One of the better roads in the country has potholes. And this led to a fiery protest by some persons because it was said that a young man died in an accident after he was forced to dodge this pothole. This is most sad. No one should lose his life because of such circumstances.
But even more disconcerting was the reaction of those who started the fires to protest the potholes. No attempt was made to engage the authorities. Instead protest action was initiated over what is well-known to be one of the better roads in the city- so good that persons can often be found speeding on that roadway and this has led to a few accidents.
The government quickly moved to deal with the situation by repairing the potholes. Because this area is viewed as a stronghold of the main opposition, the actions of the government will be viewed as placating the supporters of the opposition while main roads in far worse situation remain in a dire state in other areas including other opposition constituencies.
It is commendable that the government responded so promptly to a concern but unacceptable that those behind the protest should resort to the burning of material on the roadway. This sort of behaviour should not be condoned and the quick response would only encourage others to do the same and lead to a situation whereby people feel that they will be rewarded for engaging in illegal conduct.
The responsibility for the upkeep of that roadway is that of the Mayor and City Council of Georgetown. But it was the government that responded.
Obviously the government cannot respond immediately to all the concerns or future protests over roads. What is needed is a programmed response.
When the PPP first took office in 1992, the Guyana Human Rights Association (GHRA) observing the utter decay in the infrastructure of the country, floated an idea of a community-wide audit of the country to identify in each area what needed to be fixed and then coming up with a comprehensive list of projects to address these concerns over the long term.
This idea was never accepted since the budgetary process allows for the various regions to make representation to central government about projects which needed to be done in their regions and this is where the problems of the respective communities could be captured.
The process is, however, not perfect and there will always remain discontent especially since some areas will feel that sufficient attention was not paid to them.
At the same time, even though a number of projects may have been identified, not all projects can be approved since economics is about applying scarce resources to unlimited needs. Some things will have to be put on the chopping block.
It is time now for there to be a comprehensive audit of all communities to identify what roads need to be repaired, what drains need to be cleared and what else needs to be taken care of. This should then form the basis of a nation-wide mini-plan to address the concerns of all areas in the country.

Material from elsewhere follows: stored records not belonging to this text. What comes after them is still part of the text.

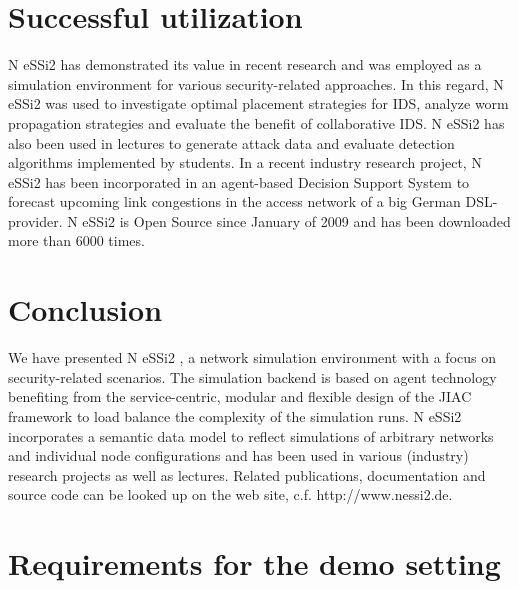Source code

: \documentclass[sigconf]{aamas}
\begin{document}

\section{Successful utilization}

N eSSi2 has demonstrated its value in recent research and was employed as a simulation environment for various security-related approaches. In this regard, N eSSi2 was used to investigate optimal placement strategies for IDS, analyze worm propagation strategies and evaluate the benefit of collaborative IDS. N eSSi2 has also been used in lectures to generate attack data and evaluate detection algorithms implemented by students. In a recent industry research project, N eSSi2 has been incorporated in an agent-based Decision Support System to forecast upcoming link congestions in the access network of a big German DSL-provider.
N eSSi2 is Open Source since January of 2009 and has been
downloaded more than 6000 times.


\section{Conclusion}

We have presented N eSSi2 , a network simulation environment with a focus on security-related scenarios. The simulation backend is based on agent technology benefiting from the service-centric, modular and flexible design of the JIAC framework to load balance the complexity of the simulation runs. N eSSi2 incorporates a semantic data model to reflect simulations of arbitrary networks and individual node configurations and has been used in various (industry) research projects as well as lectures. Related publications, documentation and source code can be looked up on the web site, c.f. http://www.nessi2.de.\nocite{*}




\newpage

 



\newpage
\phantom{ }
\newpage

\section*{Requirements for the demo setting}




\end{document}
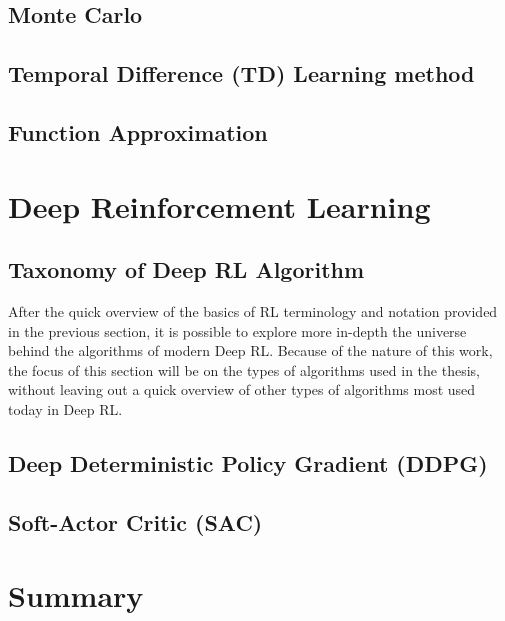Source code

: \subsection{Monte Carlo}

\subsection{Temporal Difference (TD) Learning method}

\subsection{Function Approximation}

\section{Deep Reinforcement Learning}

\subsection{Taxonomy of Deep RL Algorithm}

After the quick overview of the basics of RL terminology and notation provided in the previous section, it is possible to explore more in-depth the universe behind the algorithms of modern Deep RL. Because of the nature of this work, the focus of this section will be on the types of algorithms used in the thesis, without leaving out a quick overview of other types of algorithms most used today in Deep RL.

\subsection{Deep Deterministic Policy Gradient (DDPG)}

\subsection{Soft-Actor Critic (SAC)}

\section{Summary}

If this is done and if it’s announced what will be done and when it will be done, the people will not all be pleased but they will show a greater understanding of the situation.
The PPP/C has done a fantastic job repairing the run-down infrastructure that they inherited. They have done a remarkable job in the two decades so far but what is repaired fully today will go into ruin soon and it is also a fact there was quite a lot of substandard work in many cases.
And it is hoped that all the political parties can see the value in the suggestion which was floated twenty years ago. There needs to be a full understanding of the state of our communities. And the faster this audit is done, the quicker will be the response to the problems.
In the meantime, people must try not to be destructive as they call attention to their problems. Protests should not lead to damage of the roads, especially when the state of the roads is the reasons for the protests.